Data extracted from a collection
--------------------
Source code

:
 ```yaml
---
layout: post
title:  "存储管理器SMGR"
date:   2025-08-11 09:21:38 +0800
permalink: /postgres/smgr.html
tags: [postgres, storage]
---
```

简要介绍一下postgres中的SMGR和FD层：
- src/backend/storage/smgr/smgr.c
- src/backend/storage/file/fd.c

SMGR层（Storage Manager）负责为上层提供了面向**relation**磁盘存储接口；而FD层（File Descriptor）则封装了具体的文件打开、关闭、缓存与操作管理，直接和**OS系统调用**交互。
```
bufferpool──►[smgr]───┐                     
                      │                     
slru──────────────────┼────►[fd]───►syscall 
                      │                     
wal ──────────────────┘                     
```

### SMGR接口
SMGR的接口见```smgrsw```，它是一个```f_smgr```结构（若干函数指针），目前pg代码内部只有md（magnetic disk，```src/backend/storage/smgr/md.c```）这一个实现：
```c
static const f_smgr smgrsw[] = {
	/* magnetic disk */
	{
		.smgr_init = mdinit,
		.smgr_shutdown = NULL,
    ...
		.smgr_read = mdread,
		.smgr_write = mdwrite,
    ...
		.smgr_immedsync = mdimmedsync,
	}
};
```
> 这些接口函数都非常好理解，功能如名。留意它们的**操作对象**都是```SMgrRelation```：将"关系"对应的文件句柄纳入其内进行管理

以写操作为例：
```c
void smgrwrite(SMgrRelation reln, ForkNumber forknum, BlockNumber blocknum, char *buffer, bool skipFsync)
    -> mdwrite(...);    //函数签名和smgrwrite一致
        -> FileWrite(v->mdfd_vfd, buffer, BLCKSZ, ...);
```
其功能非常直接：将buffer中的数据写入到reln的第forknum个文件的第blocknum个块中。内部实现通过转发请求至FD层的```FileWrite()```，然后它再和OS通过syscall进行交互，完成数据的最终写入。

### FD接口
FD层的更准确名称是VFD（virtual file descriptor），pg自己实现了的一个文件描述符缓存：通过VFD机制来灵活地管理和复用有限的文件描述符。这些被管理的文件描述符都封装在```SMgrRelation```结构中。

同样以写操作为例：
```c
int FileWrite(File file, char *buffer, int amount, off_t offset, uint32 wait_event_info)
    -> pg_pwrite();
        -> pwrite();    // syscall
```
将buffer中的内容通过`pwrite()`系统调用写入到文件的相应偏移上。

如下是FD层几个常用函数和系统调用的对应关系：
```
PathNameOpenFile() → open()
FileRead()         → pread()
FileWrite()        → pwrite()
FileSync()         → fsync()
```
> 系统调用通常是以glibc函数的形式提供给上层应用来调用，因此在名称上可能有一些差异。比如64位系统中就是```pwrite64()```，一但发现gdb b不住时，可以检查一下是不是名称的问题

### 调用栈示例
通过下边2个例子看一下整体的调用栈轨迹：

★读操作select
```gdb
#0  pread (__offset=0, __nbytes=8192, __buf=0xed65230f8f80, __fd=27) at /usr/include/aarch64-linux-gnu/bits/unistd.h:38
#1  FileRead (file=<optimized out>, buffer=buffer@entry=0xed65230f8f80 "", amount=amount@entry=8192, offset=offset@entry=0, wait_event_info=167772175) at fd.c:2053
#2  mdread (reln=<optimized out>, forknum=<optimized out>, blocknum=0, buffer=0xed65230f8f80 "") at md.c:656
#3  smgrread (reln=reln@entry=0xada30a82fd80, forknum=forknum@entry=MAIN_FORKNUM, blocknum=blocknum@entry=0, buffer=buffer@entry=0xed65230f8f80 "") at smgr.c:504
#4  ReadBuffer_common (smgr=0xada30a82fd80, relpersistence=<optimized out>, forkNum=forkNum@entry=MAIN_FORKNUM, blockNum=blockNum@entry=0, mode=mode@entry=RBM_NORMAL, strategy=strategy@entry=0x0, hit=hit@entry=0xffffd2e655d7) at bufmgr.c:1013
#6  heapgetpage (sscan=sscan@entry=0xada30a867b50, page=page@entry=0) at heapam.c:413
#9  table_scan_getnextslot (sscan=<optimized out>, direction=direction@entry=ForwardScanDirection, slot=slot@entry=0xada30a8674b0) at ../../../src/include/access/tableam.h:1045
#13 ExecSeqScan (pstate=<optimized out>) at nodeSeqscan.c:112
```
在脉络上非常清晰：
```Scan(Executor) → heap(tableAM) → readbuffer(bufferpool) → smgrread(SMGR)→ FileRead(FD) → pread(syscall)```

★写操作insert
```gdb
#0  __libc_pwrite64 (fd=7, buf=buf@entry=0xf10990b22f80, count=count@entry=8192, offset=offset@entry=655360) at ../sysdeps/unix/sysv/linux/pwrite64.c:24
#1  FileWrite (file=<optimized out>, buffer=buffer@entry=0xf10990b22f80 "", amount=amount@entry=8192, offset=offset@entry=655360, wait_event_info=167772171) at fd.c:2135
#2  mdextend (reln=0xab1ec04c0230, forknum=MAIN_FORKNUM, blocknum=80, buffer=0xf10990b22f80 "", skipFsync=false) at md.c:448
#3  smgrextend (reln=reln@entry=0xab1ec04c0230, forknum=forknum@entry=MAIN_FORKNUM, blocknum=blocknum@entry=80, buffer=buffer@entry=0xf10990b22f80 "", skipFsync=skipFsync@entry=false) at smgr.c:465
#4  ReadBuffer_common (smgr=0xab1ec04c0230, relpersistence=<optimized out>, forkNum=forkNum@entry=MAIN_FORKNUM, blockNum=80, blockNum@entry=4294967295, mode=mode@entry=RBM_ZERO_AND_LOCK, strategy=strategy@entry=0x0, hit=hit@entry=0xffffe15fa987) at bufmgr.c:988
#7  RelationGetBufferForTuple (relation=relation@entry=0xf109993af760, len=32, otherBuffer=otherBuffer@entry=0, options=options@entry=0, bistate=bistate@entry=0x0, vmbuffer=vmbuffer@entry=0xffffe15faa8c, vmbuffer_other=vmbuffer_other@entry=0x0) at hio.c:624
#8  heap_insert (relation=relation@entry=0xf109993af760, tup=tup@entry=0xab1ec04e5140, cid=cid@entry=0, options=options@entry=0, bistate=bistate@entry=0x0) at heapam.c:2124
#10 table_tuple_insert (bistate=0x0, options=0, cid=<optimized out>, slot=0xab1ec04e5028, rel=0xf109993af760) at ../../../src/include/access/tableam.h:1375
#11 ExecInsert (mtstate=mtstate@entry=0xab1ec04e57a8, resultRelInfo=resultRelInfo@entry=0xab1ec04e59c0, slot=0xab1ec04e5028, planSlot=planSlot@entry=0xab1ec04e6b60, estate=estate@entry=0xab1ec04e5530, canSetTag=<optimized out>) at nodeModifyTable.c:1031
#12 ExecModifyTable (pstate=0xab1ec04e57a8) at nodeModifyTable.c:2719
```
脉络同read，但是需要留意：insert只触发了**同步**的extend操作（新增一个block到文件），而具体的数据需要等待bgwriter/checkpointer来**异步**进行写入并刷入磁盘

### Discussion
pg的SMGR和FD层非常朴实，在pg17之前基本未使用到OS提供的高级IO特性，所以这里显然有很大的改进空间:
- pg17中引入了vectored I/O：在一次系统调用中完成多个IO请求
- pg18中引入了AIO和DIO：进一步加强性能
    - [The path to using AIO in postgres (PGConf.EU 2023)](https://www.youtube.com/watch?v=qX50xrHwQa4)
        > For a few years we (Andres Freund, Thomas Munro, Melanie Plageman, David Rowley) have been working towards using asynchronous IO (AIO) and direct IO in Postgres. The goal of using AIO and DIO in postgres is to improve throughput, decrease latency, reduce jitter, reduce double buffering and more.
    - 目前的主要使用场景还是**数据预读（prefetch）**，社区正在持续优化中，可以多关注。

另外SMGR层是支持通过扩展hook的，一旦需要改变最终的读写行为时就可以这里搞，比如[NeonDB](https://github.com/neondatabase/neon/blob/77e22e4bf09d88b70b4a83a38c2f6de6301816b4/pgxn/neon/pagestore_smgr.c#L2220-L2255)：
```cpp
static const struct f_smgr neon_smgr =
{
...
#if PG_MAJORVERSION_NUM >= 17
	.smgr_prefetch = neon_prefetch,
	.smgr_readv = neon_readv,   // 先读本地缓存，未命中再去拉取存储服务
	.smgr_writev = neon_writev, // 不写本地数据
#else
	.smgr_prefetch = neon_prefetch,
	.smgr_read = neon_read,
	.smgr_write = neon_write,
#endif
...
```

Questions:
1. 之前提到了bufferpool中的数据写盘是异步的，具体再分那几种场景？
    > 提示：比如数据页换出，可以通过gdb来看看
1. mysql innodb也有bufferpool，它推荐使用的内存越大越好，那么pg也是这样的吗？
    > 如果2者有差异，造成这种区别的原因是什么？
--------------------
**WHAT THE EXERCISE ASKS**
Only the lines from the one with "1. 之前提到了bufferpool中的数据写盘是异步的，具体再分那几种场景？" through the end of the records above are to be copied, exactly as written.

**WORKED SOLUTION**
1. 之前提到了bufferpool中的数据写盘是异步的，具体再分那几种场景？
    > 提示：比如数据页换出，可以通过gdb来看看
1. mysql innodb也有bufferpool，它推荐使用的内存越大越好，那么pg也是这样的吗？
    > 如果2者有差异，造成这种区别的原因是什么？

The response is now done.